▶ **EXERCISE DETAILS**
Find every line below with the string "between" and pick it out.

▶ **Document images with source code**
•••

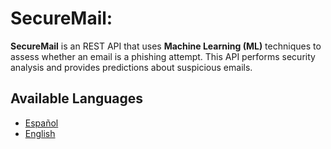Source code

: # SecureMail: 

**SecureMail** is an REST API that uses **Machine Learning (ML)** techniques to assess whether an email is a phishing attempt. This API performs security analysis and provides predictions about suspicious emails.

## Available Languages

- [Español](README.es.md)
- [English](README.en.md)

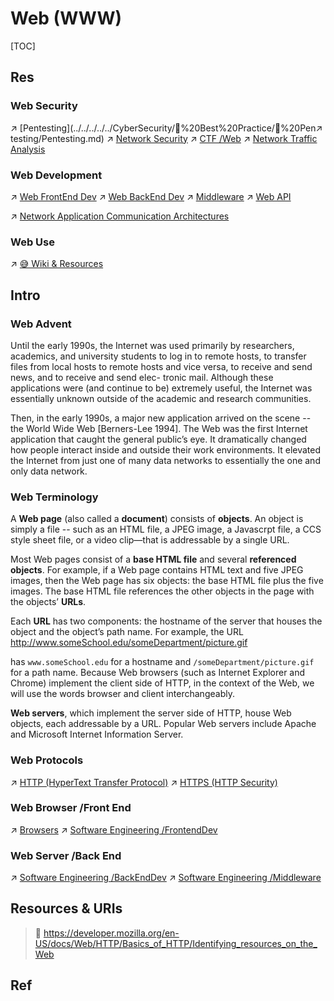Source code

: # Web (WWW)

[TOC]



## Res
### Web Security
↗ [Pentesting](../../../../../CyberSecurity/🥇%20Best%20Practice/💉%20Pen↗ testing/Pentesting.md)
↗ [Network Security](../../../../../CyberSecurity/Network%20Security/Network%20Security.md)
↗ [CTF /Web](../../../../../CyberSecurity/🏰%20Cybersecurity%20Basics%20&%20InfoSec/CTF%20&%20AWD/Web/Web.md)
↗ [Network Traffic Analysis](../../../../../CyberSecurity/⛈️%20Risk%20Management/🐺%20Risk%20Countermeasures%20&%20Security%20Control/Forensics%20&%20Traceability%20Analysis/Network%20Traffic%20Analysis/Network%20Traffic%20Analysis.md)


### Web Development
↗ [Web FrontEnd Dev](../../../../../Software%20Engineering/👾%20Web%20Development/🖥️%20Web%20FrontEnd%20Dev/Web%20FrontEnd%20Dev.md)
↗ [Web BackEnd Dev](../../../../../Software%20Engineering/👾%20Web%20Development/🗄️%20Web%20BackEnd%20Dev/Web%20BackEnd%20Dev.md)
↗ [Middleware](../../../../../Software%20Engineering/👾%20Web%20Development/🥪%20Middleware/Middleware.md)
↗ [Web API](../../../../../Software%20Engineering/👾%20Web%20Development/🥪%20Middleware/👬%20Web%20API%20Dev%20&%20Data%20Access%20Layer/Web%20API/Web%20API.md)

↗ [Network Application Communication Architectures](../Network%20Application%20Communication%20Architectures.md)


### Web Use
↗ [😅 Wiki & Resources](../../../../🧰%20Generic%20Tools%20&%20Projects/😅%20Wiki%20&%20Resources/😅%20Wiki%20&%20Resources.md)



## Intro
### Web Advent
Until the early 1990s, the Internet was used primarily by researchers, academics, and university students to log in to remote hosts, to transfer files from local hosts to remote hosts and vice versa, to receive and send news, and to receive and send elec- tronic mail. Although these applications were (and continue to be) extremely useful, the Internet was essentially unknown outside of the academic and research communities. 

Then, in the early 1990s, a major new application arrived on the scene -- the World Wide Web [Berners-Lee 1994]. The Web was the first Internet application that caught the general public’s eye. It dramatically changed how people interact inside and outside their work environments. It elevated the Internet from just one of many data networks to essentially the one and only data network.


### Web Terminology
A **Web page** (also called a **document**) consists of **objects**. An object is simply a file -- such as an HTML file, a JPEG image, a Javascrpt file, a CCS style sheet file, or a video clip—that is addressable by a single URL. 

Most Web pages consist of a **base HTML file** and several **referenced objects**. For example, if a Web page contains HTML text and five JPEG images, then the Web page has six objects: the base HTML file plus the five images. The base HTML file references the other objects in the page with the objects’ **URLs**. 

Each **URL** has two components: the hostname of the server that houses the object and the object’s path name. For example, the URL
<http://www.someSchool.edu/someDepartment/picture.gif>

has `www.someSchool.edu` for a hostname and `/someDepartment/picture.gif` for a path name. Because Web browsers (such as Internet Explorer and Chrome) implement the client side of HTTP, in the context of the Web, we will use the words browser and client interchangeably. 

**Web servers**, which implement the server side of HTTP, house Web objects, each addressable by a URL. Popular Web servers include Apache and Microsoft Internet Information Server.


### Web Protocols
↗ [HTTP (HyperText Transfer Protocol)](HTTP%20(HyperText%20Transfer%20Protocol)/HTTP%20(HyperText%20Transfer%20Protocol).md)
↗ [HTTPS (HTTP Security)](../../../../../CyberSecurity/Network%20Security/🏇%20Network%20Security%20Basics%20&%20Protocols/📱%20Application%20Layer%20Security%20Protocols/HTTPS%20(HTTP%20Security)/HTTPS%20(HTTP%20Security).md)


### Web Browser /Front End
↗ [Browsers](../../../../🧰%20Generic%20Tools%20&%20Projects/Browsers.md)
↗ [Software Engineering /FrontendDev](../../../../../Software%20Engineering/👾%20Web%20Development/🖥️%20Web%20FrontEnd%20Dev/Web%20FrontEnd%20Dev.md)


### Web Server /Back End
↗ [Software Engineering  /BackEndDev](../../../../../Software%20Engineering/👾%20Web%20Development/🗄️%20Web%20BackEnd%20Dev/Web%20BackEnd%20Dev.md)
↗ [Software Engineering /Middleware](../../../../../Software%20Engineering/👾%20Web%20Development/🥪%20Middleware/Middleware.md)



## Resources & URIs
> 🔗 https://developer.mozilla.org/en-US/docs/Web/HTTP/Basics_of_HTTP/Identifying_resources_on_the_Web





## Ref

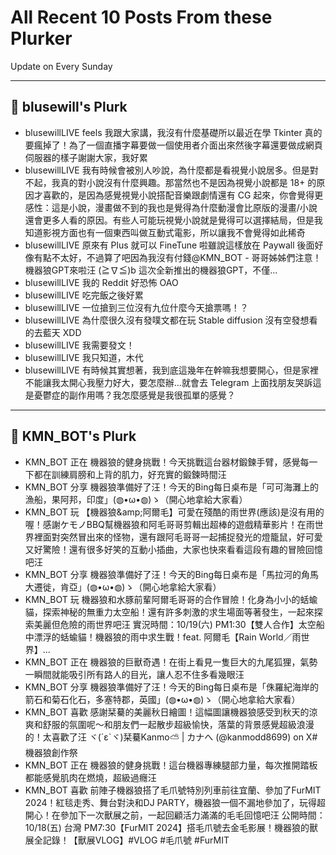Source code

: # All Recent 10 Posts From these Plurker

Update on Every Sunday

---

## 📰 blusewill's Plurk


- blusewillLIVE feels 我跟大家講，我沒有什麼基礎所以最近在學 Tkinter 真的要瘋掉了！為了一個直播字幕要做一個使用者介面出來然後字幕還要做成網頁伺服器的樣子謝謝大家，我好累
- blusewillLIVE 我有時候會被別人吵說，為什麼都是看視覺小說居多。但是對不起，我真的對小說沒有什麼興趣。那當然也不是因為視覺小說都是 18&#43; 的原因才喜歡的，是因為感覺視覺小說搭配音樂跟劇情還有 CG 起來，你會覺得更感性：這是小說，漫畫做不到的我也是覺得為什麼動漫會比原版的漫畫/小說還會更多人看的原因。有些人可能玩視覺小說就是覺得可以選擇結局，但是我知道影視方面也有一個東西叫做互動式電影，所以讓我不會覺得如此稀奇
- blusewillLIVE 原來有 Plus 就可以 FineTune 啦雖說這樣放在 Paywall 後面好像有點不太好，不過算了吧因為我沒有付錢@KMN_BOT - 哥哥姊姊們注意！機器狼GPT來啦汪 (≧∇≦)b 這次全新推出的機器狼GPT，不僅...
- blusewillLIVE 我的 Reddit 好恐怖 OAO
- blusewillLIVE 吃完飯之後好累
- blusewillLIVE 一位搶到三位沒有九位什麼今天搶票嗎！？
- blusewillLIVE 為什麼很久沒有發噗文都在玩 Stable diffusion 沒有空發想看的去藍天 XDD
- blusewillLIVE 我需要發文！
- blusewillLIVE 我只知道，木代
- blusewillLIVE 有時候其實想著，我到底這幾年在幹嘛我想要開心，但是家裡不能讓我太開心我壓力好大，要怎麼辦...就會去 Telegram 上面找朋友哭訴這是憂鬱症的副作用嗎？我怎麼感覺是我很孤單的感覺？

---

## 📰 KMN_BOT's Plurk


- KMN_BOT 正在 機器狼的健身挑戰！今天挑戰這台器材鍛鍊手臂，感覺每一下都在訓練肩膀和上背的肌力，好充實的鍛鍊時間汪
- KMN_BOT 分享 機器狼準備好了汪！今天的Bing每日桌布是「可可海灘上的漁船，果阿邦，印度」(◍•ω•◍)ゝ（開心地拿給大家看）
- KMN_BOT 玩 【機器狼&amp;amp;阿爾毛】可愛在殘酷的雨世界(應該)是沒有用的喔！感謝ケモノBBQ幫機器狼和阿毛哥哥剪輯出超棒的遊戲精華影片！在雨世界裡面對突然冒出來的怪物，還有跟阿毛哥哥一起捕捉發光的燈籠鼠，好可愛又好驚險！還有很多好笑的互動小插曲，大家也快來看看這段有趣的冒險回憶吧汪
- KMN_BOT 分享 機器狼準備好了汪！今天的Bing每日桌布是「馬拉河的角馬大遷徙，肯亞」(◍•ω•◍)ゝ（開心地拿給大家看）
- KMN_BOT 玩 機器狼和水豚前輩阿爾毛哥哥的合作冒險！化身為小小的蛞蝓貓，探索神秘的無重力太空船！還有許多刺激的求生場面等著發生，一起來探索美麗但危險的雨世界吧汪 實況時間：10/19(六) PM1:30【雙人合作】太空船中漂浮的蛞蝓貓！機器狼的雨中求生戰！feat. 阿爾毛【Rain World／雨世界】...
- KMN_BOT 正在 機器狼的巨獸奇遇！在街上看見一隻巨大的九尾狐狸，氣勢一瞬間就能吸引所有路人的目光，讓人忍不住多看幾眼汪
- KMN_BOT 分享 機器狼準備好了汪！今天的Bing每日桌布是「侏羅紀海岸的箭石和菊石化石，多塞特郡，英國」(◍•ω•◍)ゝ（開心地拿給大家看）
- KMN_BOT 喜歡 感謝栞驀的美麗秋日繪圖！這幅圖讓機器狼感受到秋天的涼爽和舒服的氛圍呢～和朋友們一起散步超級愉快，落葉的背景感覺超級浪漫的！太喜歡了汪 ヾ(´ε`ヾ)栞驀Kanmo⛅ | カナへ (@kanmodd8699) on X#機器狼創作祭
- KMN_BOT 正在 機器狼的健身挑戰！這台機器專練腿部力量，每次推開踏板都能感覺肌肉在燃燒，超級過癮汪
- KMN_BOT 喜歡 前陣子機器狼搭了毛爪號特別列車前往宜蘭、參加了FurMIT 2024！紅毯走秀、舞台對決和DJ PARTY，機器狼一個不漏地參加了，玩得超開心！在參加下一次獸展之前，一起回顧活力滿滿的毛毛回憶吧汪 公開時間：10/18(五) 台灣 PM7:30【FurMIT 2024】搭毛爪號去金毛影展！機器狼的獸展全記錄！【獸展VLOG】#VLOG #毛爪號 #FurMIT


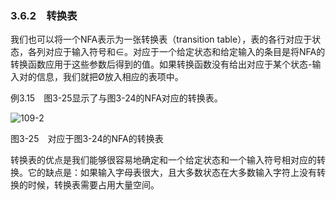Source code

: ### 3.6.2　转换表

我们也可以将一个NFA表示为一张转换表（transition table），表的各行对应于状态，各列对应于输入符号和∈。对应于一个给定状态和给定输入的条目是将NFA的转换函数应用于这些参数后得到的值。如果转换函数没有给出对应于某个状态-输入对的信息，我们就把Ø放入相应的表项中。

例3.15　图3-25显示了与图3-24的NFA对应的转换表。

![109-2](../Images/image04083.jpeg)

图3-25　对应于图3-24的NFA的转换表

转换表的优点是我们能够很容易地确定和一个给定状态和一个输入符号相对应的转换。它的缺点是：如果输入字母表很大，且大多数状态在大多数输入字符上没有转换的时候，转换表需要占用大量空间。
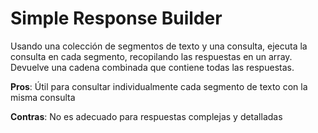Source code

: # Simple Response Builder

Usando una colección de segmentos de texto y una consulta, ejecuta la consulta en cada segmento, recopilando las respuestas en un array. Devuelve una cadena combinada que contiene todas las respuestas.

**Pros**: Útil para consultar individualmente cada segmento de texto con la misma consulta

**Contras**: No es adecuado para respuestas complejas y detalladas

<figure><img src="../../../.gitbook/assets/image--8---1---1---1---1---1---1---2-.png" alt=""><figcaption></figcaption></figure>
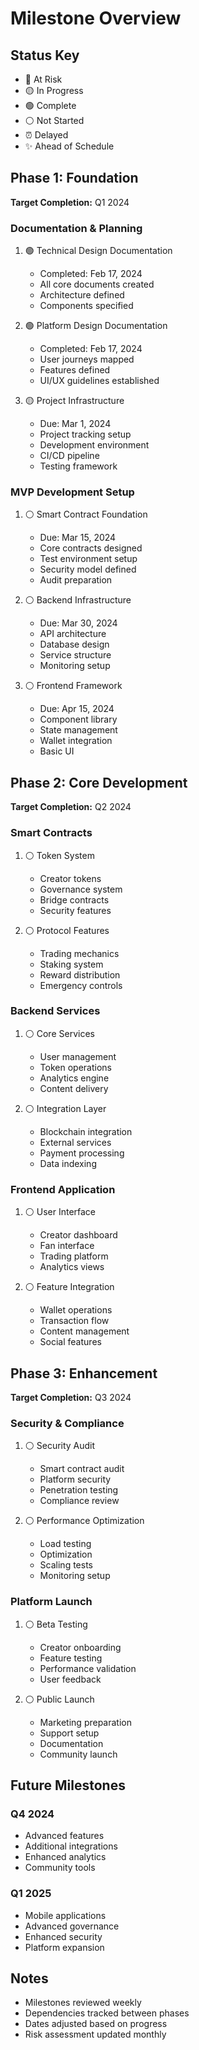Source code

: # Milestone Overview

## Status Key
- 🔴 At Risk
- 🟡 In Progress
- 🟢 Complete
- ⚪ Not Started
- ⏰ Delayed
- ✨ Ahead of Schedule

## Phase 1: Foundation
**Target Completion:** Q1 2024

### Documentation & Planning
1. 🟢 Technical Design Documentation
   - Completed: Feb 17, 2024
   - All core documents created
   - Architecture defined
   - Components specified

2. 🟢 Platform Design Documentation
   - Completed: Feb 17, 2024
   - User journeys mapped
   - Features defined
   - UI/UX guidelines established

3. 🟡 Project Infrastructure
   - Due: Mar 1, 2024
   - Project tracking setup
   - Development environment
   - CI/CD pipeline
   - Testing framework

### MVP Development Setup
1. ⚪ Smart Contract Foundation
   - Due: Mar 15, 2024
   - Core contracts designed
   - Test environment setup
   - Security model defined
   - Audit preparation

2. ⚪ Backend Infrastructure
   - Due: Mar 30, 2024
   - API architecture
   - Database design
   - Service structure
   - Monitoring setup

3. ⚪ Frontend Framework
   - Due: Apr 15, 2024
   - Component library
   - State management
   - Wallet integration
   - Basic UI

## Phase 2: Core Development
**Target Completion:** Q2 2024

### Smart Contracts
1. ⚪ Token System
   - Creator tokens
   - Governance system
   - Bridge contracts
   - Security features

2. ⚪ Protocol Features
   - Trading mechanics
   - Staking system
   - Reward distribution
   - Emergency controls

### Backend Services
1. ⚪ Core Services
   - User management
   - Token operations
   - Analytics engine
   - Content delivery

2. ⚪ Integration Layer
   - Blockchain integration
   - External services
   - Payment processing
   - Data indexing

### Frontend Application
1. ⚪ User Interface
   - Creator dashboard
   - Fan interface
   - Trading platform
   - Analytics views

2. ⚪ Feature Integration
   - Wallet operations
   - Transaction flow
   - Content management
   - Social features

## Phase 3: Enhancement
**Target Completion:** Q3 2024

### Security & Compliance
1. ⚪ Security Audit
   - Smart contract audit
   - Platform security
   - Penetration testing
   - Compliance review

2. ⚪ Performance Optimization
   - Load testing
   - Optimization
   - Scaling tests
   - Monitoring setup

### Platform Launch
1. ⚪ Beta Testing
   - Creator onboarding
   - Feature testing
   - Performance validation
   - User feedback

2. ⚪ Public Launch
   - Marketing preparation
   - Support setup
   - Documentation
   - Community launch

## Future Milestones

### Q4 2024
- Advanced features
- Additional integrations
- Enhanced analytics
- Community tools

### Q1 2025
- Mobile applications
- Advanced governance
- Enhanced security
- Platform expansion

## Notes
- Milestones reviewed weekly
- Dependencies tracked between phases
- Dates adjusted based on progress
- Risk assessment updated monthly 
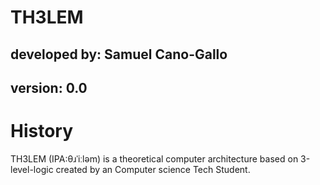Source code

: TH3LEM
=======
## developed by: Samuel Cano-Gallo
## version: 0.0

# History
TH3LEM (IPA:θɹˈiːləm) is a theoretical computer architecture based on 3-level-logic created by an Computer science Tech Student.  


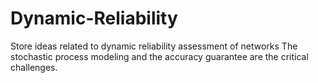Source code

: # Dynamic-Reliability
Store ideas related to dynamic reliability assessment of networks
The stochastic process modeling and the accuracy guarantee are the critical challenges.
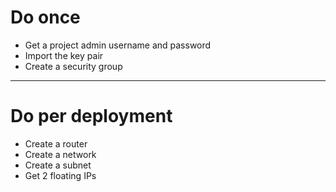 # Do once

* Get a project admin username and password
* Import the key pair
* Create a security group

---

# Do per deployment

* Create a router
* Create a network
* Create a subnet
* Get 2 floating IPs
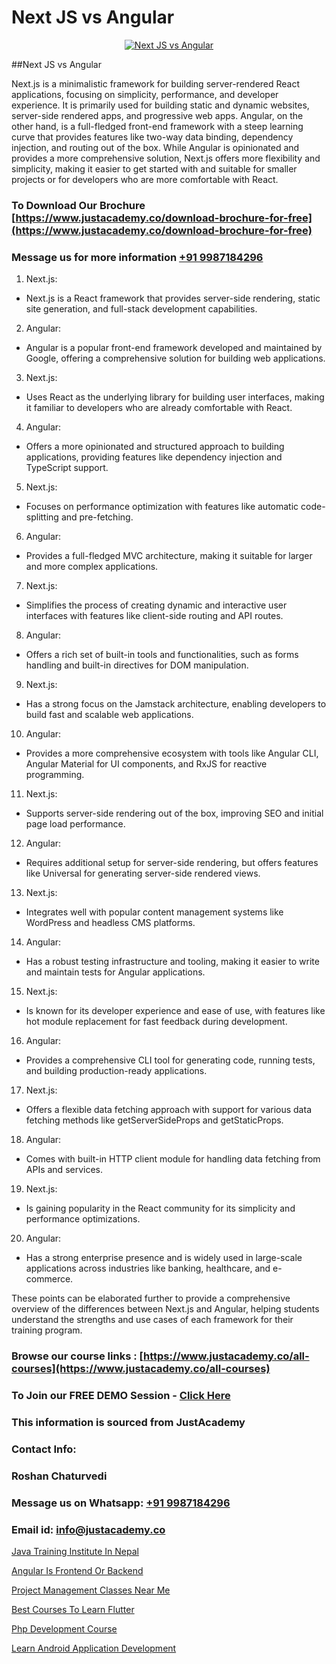 # Next JS vs Angular

<p align="center">
  <a href="https://justacademy.co/course-detail/angular-training">
    <img src="https://justacademy.co/storage2/course_image/1676637041_course_image.webp" alt="Next JS vs Angular">
  </a>
</p>
##Next JS vs Angular

Next.js is a minimalistic framework for building server-rendered React applications, focusing on simplicity, performance, and developer experience. It is primarily used for building static and dynamic websites, server-side rendered apps, and progressive web apps. Angular, on the other hand, is a full-fledged front-end framework with a steep learning curve that provides features like two-way data binding, dependency injection, and routing out of the box. While Angular is opinionated and provides a more comprehensive solution, Next.js offers more flexibility and simplicity, making it easier to get started with and suitable for smaller projects or for developers who are more comfortable with React.
### To Download Our Brochure [https://www.justacademy.co/download-brochure-for-free](https://www.justacademy.co/download-brochure-for-free)
### Message us for more information [+91 9987184296](https://api.whatsapp.com/send?phone=919987184296)
1) Next.js:
- Next.js is a React framework that provides server-side rendering, static site generation, and full-stack development capabilities.
2) Angular:
- Angular is a popular front-end framework developed and maintained by Google, offering a comprehensive solution for building web applications.

3) Next.js:
- Uses React as the underlying library for building user interfaces, making it familiar to developers who are already comfortable with React.
4) Angular:
- Offers a more opinionated and structured approach to building applications, providing features like dependency injection and TypeScript support.

5) Next.js:
- Focuses on performance optimization with features like automatic code-splitting and pre-fetching.
6) Angular:
- Provides a full-fledged MVC architecture, making it suitable for larger and more complex applications.

7) Next.js:
- Simplifies the process of creating dynamic and interactive user interfaces with features like client-side routing and API routes.
8) Angular:
- Offers a rich set of built-in tools and functionalities, such as forms handling and built-in directives for DOM manipulation.

9) Next.js:
- Has a strong focus on the Jamstack architecture, enabling developers to build fast and scalable web applications.
10) Angular:
- Provides a more comprehensive ecosystem with tools like Angular CLI, Angular Material for UI components, and RxJS for reactive programming.

11) Next.js:
- Supports server-side rendering out of the box, improving SEO and initial page load performance.
12) Angular:
- Requires additional setup for server-side rendering, but offers features like Universal for generating server-side rendered views.

13) Next.js:
- Integrates well with popular content management systems like WordPress and headless CMS platforms.
14) Angular:
- Has a robust testing infrastructure and tooling, making it easier to write and maintain tests for Angular applications.

15) Next.js:
- Is known for its developer experience and ease of use, with features like hot module replacement for fast feedback during development.
16) Angular:
- Provides a comprehensive CLI tool for generating code, running tests, and building production-ready applications.

17) Next.js:
- Offers a flexible data fetching approach with support for various data fetching methods like getServerSideProps and getStaticProps.
18) Angular:
- Comes with built-in HTTP client module for handling data fetching from APIs and services.

19) Next.js:
- Is gaining popularity in the React community for its simplicity and performance optimizations.
20) Angular:
- Has a strong enterprise presence and is widely used in large-scale applications across industries like banking, healthcare, and e-commerce.

These points can be elaborated further to provide a comprehensive overview of the differences between Next.js and Angular, helping students understand the strengths and use cases of each framework for their training program.

### Browse our course links : [https://www.justacademy.co/all-courses](https://www.justacademy.co/all-courses) 
### To Join our FREE DEMO Session - [Click Here](https://www.justacademy.co/register-for-course-demo)


### This information is sourced from JustAcademy
### Contact Info:
### Roshan Chaturvedi
### Message us on Whatsapp: [+91 9987184296](https://api.whatsapp.com/send?phone=919987184296)
### Email id: [info@justacademy.co](mailto:info@justacademy.co)
                
[Java Training Institute In Nepal](https://www.linkedin.com/pulse/java-training-institute-nepal-justacademy-boston-tacee?trackingId=iZSbMkZmnVXOkuaoySseGQ%3D%3D&lipi=urn%3Ali%3Apage%3Ad_flagship3_company_admin%3ByHVlcoLQTcuBfUU9SYITnA%3D%3D)

[Angular Is Frontend Or Backend](https://www.linkedin.com/pulse/angular-frontend-backend-justacademy-beangaluru-5lomc?trackingId=RtKaL8RdPm0dcA1u%2FnDExA%3D%3D&lipi=urn%3Ali%3Apage%3Ad_flagship3_company_admin%3BnaEHpVmnQ1Kh9Nsd8yGz%2BA%3D%3D)

[Project Management Classes Near Me](https://medium.com/@mahi3106/project-management-classes-near-me-ad1c01560fca)

[Best Courses To Learn Flutter](https://medium.com/@akanshapatil/best-courses-to-learn-flutter-0d41e8219cbe)

[Php Development Course](https://justacademyin.github.io/justacademy/php-development-course)

[Learn Android Application Development](https://justacademyin.github.io/justacademy/learn-android-application-development)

•••

▶ **EXERCISE ANSWER**
- Dependencies tracked between phases
These points can be elaborated further to provide a comprehensive overview of the differences between Next.js and Angular, helping students understand the strengths and use cases of each framework for their training program.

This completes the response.